George Washington ebbe dalla sua tempo, opportunità, carisma ed esperienza. Le sue imprese durante la guerra franco-indiana lo consacrarono eroe indiscusso.
Con l’inasprimento delle ostilità in seguito allo scoppio della Guerra di Indipendenza, il 15 giugno del 1775 il Congresso Continentale elesse all’unanimità George Washington generale e comandante dell’Esercito Continentale, per diverse ragioni. Sapevano di potersi fidare di lui, poiché era ricco, e di conseguenza meno incline alla corruzione; inoltre era un comandante temerario, determinato e competente, che condivideva gli stessi ideali dei funzionari coloniali.
Washington fece un’ottima impressione sia ai suoi sottoposti che a molti membri del Congresso. «Era come se George Washington, che aveva così tanto da perdere, fosse disposto a rischiare tutto, per quanto sfavorevoli potessero essere le circostanze. Il fatto che prestasse servizio senza percepire alcun compenso fu un’ulteriore prova dell’autenticità del suo impegno» (David McCullough, 1776, 2005, pag. 48).

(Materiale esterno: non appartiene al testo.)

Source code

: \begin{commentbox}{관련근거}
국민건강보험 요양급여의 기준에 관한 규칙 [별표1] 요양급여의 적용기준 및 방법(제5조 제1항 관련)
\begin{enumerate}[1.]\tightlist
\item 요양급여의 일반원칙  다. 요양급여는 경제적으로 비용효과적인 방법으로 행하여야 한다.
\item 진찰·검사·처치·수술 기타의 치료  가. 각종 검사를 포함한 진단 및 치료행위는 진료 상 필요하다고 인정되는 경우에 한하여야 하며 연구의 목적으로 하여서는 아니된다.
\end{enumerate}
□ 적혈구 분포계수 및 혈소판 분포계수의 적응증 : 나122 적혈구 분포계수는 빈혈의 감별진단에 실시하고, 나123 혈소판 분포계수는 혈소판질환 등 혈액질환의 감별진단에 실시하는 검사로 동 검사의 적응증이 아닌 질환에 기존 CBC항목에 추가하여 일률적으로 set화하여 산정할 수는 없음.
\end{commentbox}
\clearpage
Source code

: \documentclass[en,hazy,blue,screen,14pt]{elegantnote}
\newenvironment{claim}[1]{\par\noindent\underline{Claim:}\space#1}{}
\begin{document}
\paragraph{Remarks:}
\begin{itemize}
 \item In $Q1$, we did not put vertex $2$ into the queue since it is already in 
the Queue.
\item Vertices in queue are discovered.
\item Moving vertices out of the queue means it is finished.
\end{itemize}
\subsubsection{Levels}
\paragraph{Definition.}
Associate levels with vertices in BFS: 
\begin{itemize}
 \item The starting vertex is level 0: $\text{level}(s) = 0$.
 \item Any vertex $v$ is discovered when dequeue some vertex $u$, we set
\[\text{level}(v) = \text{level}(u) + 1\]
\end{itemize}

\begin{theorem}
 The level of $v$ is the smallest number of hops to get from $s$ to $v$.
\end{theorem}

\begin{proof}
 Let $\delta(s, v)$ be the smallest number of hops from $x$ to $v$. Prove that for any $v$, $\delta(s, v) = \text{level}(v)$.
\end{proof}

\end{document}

Portò a termine il suo servizio in maniera impeccabile, e una volta finita la guerra, invece di coltivare la carriera scelse di dimettersi dall’incarico e di ritirarsi nella sua proprietà. Quando gli venne offerta la corona del nuovo paese, replicò che non aveva combattuto una guerra contro il monarca britannico Giorgio III per diventare Giorgio I d’America.
Nel 1789 il collegio elettorale lo elesse all’unanimità primo presidente della repubblica federale degli Stati Uniti, e nel 1792 venne rieletto, sempre con l’unanimità dei voti. Scaduto il secondo mandato, che aveva accettato con riluttanza, Washington rinunciò al potere rifiutando ulteriori mandati, e si ritirò a vita privata a Mount Vernon.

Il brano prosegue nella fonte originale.